O discurso, previsivelmente, não oferecerá respostas concretas para estas questões. Faltará uma antevisão do futuro, uma proposta de rumo que vá além da gestão do presente.
A retórica presidencial, por mais bem-intencionada que seja, não conseguirá disfarçar a ausência de coragem política para enfrentar os interesses instalados, reformar o sistema fiscal, descentralizar o poder e abrir espaço para uma verdadeira economia de mercado com justiça social.
Será, em última análise, um discurso de fim de ciclo.
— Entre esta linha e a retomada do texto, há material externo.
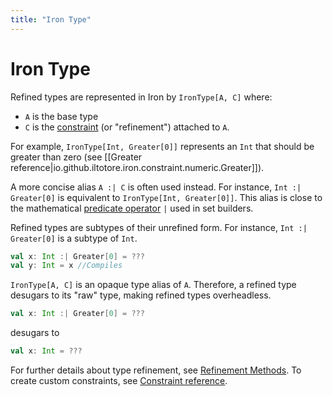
 ```yaml
---
title: "Iron Type"
---
```


# Iron Type

Refined types are represented in Iron by `IronType[A, C]` where:

- `A` is the base type
- `C` is the [constraint](constraint.md) (or "refinement") attached to `A`.

For example, `IronType[Int, Greater[0]]` represents an `Int` that should be greater than zero
(see [[Greater reference|io.github.iltotore.iron.constraint.numeric.Greater]]).

A more concise alias `A :| C` is often used instead. For instance, `Int :| Greater[0]` is equivalent to `IronType[Int, Greater[0]]`.
This alias is close to the
mathematical [predicate operator](https://en.wikipedia.org/wiki/Set-builder_notation#Sets_defined_by_a_predicate) `|`
used in set builders.

Refined types are subtypes of their unrefined form. For instance, `Int :| Greater[0]` is a subtype of `Int`.

```scala
val x: Int :| Greater[0] = ???
val y: Int = x //Compiles
```

`IronType[A, C]` is an opaque type alias of `A`. Therefore, a refined type desugars to its "raw" type, making refined
types overheadless.

```scala
val x: Int :| Greater[0] = ???
```

desugars to

```scala
val x: Int = ???
```

For further details about type refinement, see [Refinement Methods](refinement.md).
To create custom constraints, see [Constraint reference](constraint.md).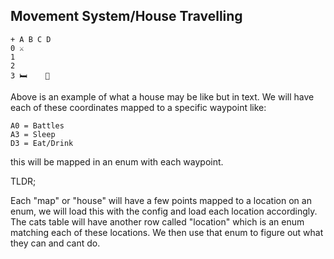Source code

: ## Movement System/House Travelling

```
+ A B C D
0 ⚔️
1
2
3 🛏️    🍪
```

Above is an example of what a house may be like but in text. We will have each of these coordinates mapped to a specific waypoint like:

```
A0 = Battles
A3 = Sleep
D3 = Eat/Drink
```

this will be mapped in an enum with each waypoint.

TLDR;

Each "map" or "house" will have a few points mapped to a location on an enum, we will load this with the config and load each location accordingly. The cats table will have another row called "location" which is an enum matching each of these locations. We then use that enum to figure out what they can and cant do.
Um fim que não cumpre as expectativas geradas em 2017, quando João Lourenço se apresentou como o reformador que Angola esperava. O combate à corrupção, embora tenha produzido alguns resultados, não foi acompanhado por uma reforma profunda da justiça, nem por uma renovação ética das instituições. A promessa de transparência esbarrou na opacidade dos contratos públicos e na persistência de práticas clientelistas.
O Presidente iniciou a travessia da ponte, mas não chegou ao outro lado. Tal como Deng Xiaoping, que liderou a reforma da China com pragmatismo e visão estratégica, João Lourenço parecia disposto a romper com o passado. Contudo, faltou-lhe a consistência, a audácia e o apoio institucional para consolidar uma nova ordem. O discurso que se avizinha será, portanto, o discurso do meio da ponte: um lugar de transição, de hesitação, de promessas não cumpridas e de incógnitas por resolver.
A metáfora é poderosa. O meio da ponte é o ponto onde se decide o futuro: ou se avança com determinação, enfrentando os riscos e os custos da mudança, ou se recua, cedendo ao conforto do status quo.
João Lourenço parece ter ficado preso nesse limbo, entre a vontade de reformar e a incapacidade de romper. O seu discurso será o reflexo dessa ambiguidade: um balanço de obras que não resolve os dilemas nacionais, uma celebração do esforço que não aponta para a superação.
Angola precisa de mais do que obras. Precisa de um projecto de país, de uma reforma fiscal que alivie os mais pobres, de uma política industrial que substitua importações, de uma descentralização que empodere as comunidades, de uma justiça que proteja os vulneráveis e responsabilize os poderosos. Precisa de coragem política, de visão estratégica e de compromisso ético.
O discurso do Estado da Nação será, assim, um espelho de um mandato que começou com esperança e termina com interrogações. Um discurso que não ficará na história como o início de uma nova era, mas como o testemunho de uma travessia inacabada. O Presidente João Lourenço não será lembrado como o Deng Xiaoping angolano. Será lembrado como aquele que começou a reforma, mas não a concluiu. E Angola continua à espera de quem tenha a coragem de atravessar a ponte.